"Meat" in the English Bible usually signifies "food," and not merely "flesh," Genesis 1:29,30 Matthew 15:37. So in Luke 24:41; "Have ye here any meat?" literally, anything to eat? The "meat-offerings" of the Jews were made of flour and oil, etc., Leviticus 2:1-16. See OFFERINGS and SACRIFICES. As to the animal food used by the Jews, see CLEAN, and FOOD.
It does not appear that the ancient Hebrews were very particular about the seasoning and dressing of their food. We find among them roast meat, boiled meat, and ragouts. Moses forbade them to seethe a kid in its mother’s milk, Exodus 23:19 34:26 —a precept designed to inculcate principles of humanity, and perhaps to prevent them from adopting an idolatrous custom of their heathen neighbors. The Jews were also forbidden to kill a cow and its calf in the same day; or a sheep, or goat, and its young one, at the same time. They might not cut off a part of a living animal to eat it, either raw or dressed. If any lawful beast or bird should die of itself or be strangled, and the blood not drain away, they were no allowed to taste of it. They ate of nothing dressed by any other than a Jew, nor did thy ever dress their victuals with the kitchen implements of any but one of their own nation.

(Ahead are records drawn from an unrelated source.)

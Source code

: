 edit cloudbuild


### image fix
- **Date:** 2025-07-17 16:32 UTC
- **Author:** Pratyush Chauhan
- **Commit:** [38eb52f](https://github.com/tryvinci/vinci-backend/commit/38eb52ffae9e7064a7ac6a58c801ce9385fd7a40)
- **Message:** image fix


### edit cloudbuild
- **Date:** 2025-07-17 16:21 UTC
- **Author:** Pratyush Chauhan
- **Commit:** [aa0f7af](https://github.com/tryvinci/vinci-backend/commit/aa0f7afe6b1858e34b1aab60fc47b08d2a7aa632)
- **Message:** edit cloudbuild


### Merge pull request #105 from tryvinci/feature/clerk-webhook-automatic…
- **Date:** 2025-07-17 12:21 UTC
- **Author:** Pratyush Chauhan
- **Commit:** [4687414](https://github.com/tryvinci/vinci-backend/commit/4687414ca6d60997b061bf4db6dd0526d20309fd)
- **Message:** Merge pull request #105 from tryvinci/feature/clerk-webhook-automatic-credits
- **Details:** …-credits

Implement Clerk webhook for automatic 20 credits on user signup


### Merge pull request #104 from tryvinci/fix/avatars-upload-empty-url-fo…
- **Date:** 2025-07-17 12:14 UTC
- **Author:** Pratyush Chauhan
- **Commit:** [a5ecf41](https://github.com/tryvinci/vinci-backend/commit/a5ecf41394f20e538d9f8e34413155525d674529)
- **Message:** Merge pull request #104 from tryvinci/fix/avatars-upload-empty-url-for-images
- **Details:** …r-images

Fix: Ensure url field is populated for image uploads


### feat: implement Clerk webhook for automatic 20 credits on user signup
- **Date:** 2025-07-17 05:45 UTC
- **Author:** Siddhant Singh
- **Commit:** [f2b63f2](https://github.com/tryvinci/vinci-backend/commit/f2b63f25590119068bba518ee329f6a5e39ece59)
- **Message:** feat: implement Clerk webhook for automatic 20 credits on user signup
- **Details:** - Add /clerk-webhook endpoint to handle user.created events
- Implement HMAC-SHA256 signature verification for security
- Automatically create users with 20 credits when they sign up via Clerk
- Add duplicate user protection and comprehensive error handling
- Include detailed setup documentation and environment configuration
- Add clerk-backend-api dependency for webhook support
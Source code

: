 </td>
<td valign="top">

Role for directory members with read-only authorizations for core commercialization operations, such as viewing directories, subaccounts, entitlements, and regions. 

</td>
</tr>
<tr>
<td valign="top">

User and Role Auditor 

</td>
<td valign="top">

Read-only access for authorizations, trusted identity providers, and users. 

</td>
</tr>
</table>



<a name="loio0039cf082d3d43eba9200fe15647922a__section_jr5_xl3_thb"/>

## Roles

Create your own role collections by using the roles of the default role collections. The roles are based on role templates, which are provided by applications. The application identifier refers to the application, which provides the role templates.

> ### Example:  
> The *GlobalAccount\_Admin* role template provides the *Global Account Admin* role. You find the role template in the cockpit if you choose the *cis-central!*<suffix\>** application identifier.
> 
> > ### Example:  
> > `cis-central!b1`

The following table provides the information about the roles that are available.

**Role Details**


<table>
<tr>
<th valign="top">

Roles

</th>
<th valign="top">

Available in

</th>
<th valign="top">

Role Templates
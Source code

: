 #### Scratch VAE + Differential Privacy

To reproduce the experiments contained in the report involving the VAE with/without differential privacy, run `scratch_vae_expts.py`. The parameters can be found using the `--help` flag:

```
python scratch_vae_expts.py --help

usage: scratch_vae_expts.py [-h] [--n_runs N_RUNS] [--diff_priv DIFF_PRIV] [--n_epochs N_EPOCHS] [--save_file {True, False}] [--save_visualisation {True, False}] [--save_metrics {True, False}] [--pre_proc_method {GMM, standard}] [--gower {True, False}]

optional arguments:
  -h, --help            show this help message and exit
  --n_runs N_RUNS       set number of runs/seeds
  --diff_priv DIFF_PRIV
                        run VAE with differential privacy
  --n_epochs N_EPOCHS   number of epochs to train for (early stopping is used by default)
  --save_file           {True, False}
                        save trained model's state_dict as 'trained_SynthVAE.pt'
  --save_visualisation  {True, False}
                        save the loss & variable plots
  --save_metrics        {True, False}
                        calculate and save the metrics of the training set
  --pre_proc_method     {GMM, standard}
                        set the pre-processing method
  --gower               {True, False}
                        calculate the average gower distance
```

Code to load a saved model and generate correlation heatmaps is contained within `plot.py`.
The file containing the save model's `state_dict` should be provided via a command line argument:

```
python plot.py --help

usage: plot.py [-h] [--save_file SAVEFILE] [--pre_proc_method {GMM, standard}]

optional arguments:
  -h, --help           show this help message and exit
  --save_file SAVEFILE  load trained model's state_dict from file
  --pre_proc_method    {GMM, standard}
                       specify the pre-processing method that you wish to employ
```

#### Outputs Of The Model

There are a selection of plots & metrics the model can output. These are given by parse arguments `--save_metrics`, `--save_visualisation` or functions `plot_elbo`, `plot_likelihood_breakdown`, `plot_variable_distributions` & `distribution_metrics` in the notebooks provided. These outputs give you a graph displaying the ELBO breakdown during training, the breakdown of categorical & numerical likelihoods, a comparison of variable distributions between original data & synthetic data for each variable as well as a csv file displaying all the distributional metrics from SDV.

The prohibition of eating blood, or animals that are strangled, has been always rigidly observed by the Jews. In the Christian church, the custom of refraining from things strangled, and from blood, continued for a long time, being approved by the council held at Jerusalem, and recommended to the Gentile converts, Acts 15:1-41.
At the first settling of the church, there were many disputes concerning the use of meats offered to idols. Some newly converted Christians, convinced that an idol was nothing, and that the distinction of clean and unclean creatures was abolished by our Savior, ate indifferently of whatever was served up to them, even among pagans, without inquiring whether the meats had been offered to idols. They took the same liberty in buying meat sold in the market, not regarding whether it were pure or impure according to the Jews; or whether it had been offered to idols or not. But other Christians, weaker, more scrupulous, or less instructed, were offended at this liberty, and thought the eating of meat which had been offered to idols was a kind of partaking in that wicked and sacrilegious offering. This diversity of opinion among the disciples called for the judgment of inspiration; and we find in several of Paul’s epistles directions both for those who held such scruples, and for those who were free from them. The former, while in obedience to their own conscience they carefully abstained from the food in question, were charged to view with charity the conduct of those who did not share their scruples. The latter might freely but and eat without guilt, since meat is in no wise injured as an article of food by being offered to an idol; yet whenever others would be scandalized, pained, or led into sin by this course, even they were required by the laws of Christian charity and prudence to abstain, Romans 14:20-23 1 Corinthians 8:1-13 10:19-33 Titus 1:15. This principle is of general application in similar cases; and many in our own day might well adopt the generous determination of the self-denying apostle to partake of no questionable indulgence while the world stands, if it may be the occasion of sin to others.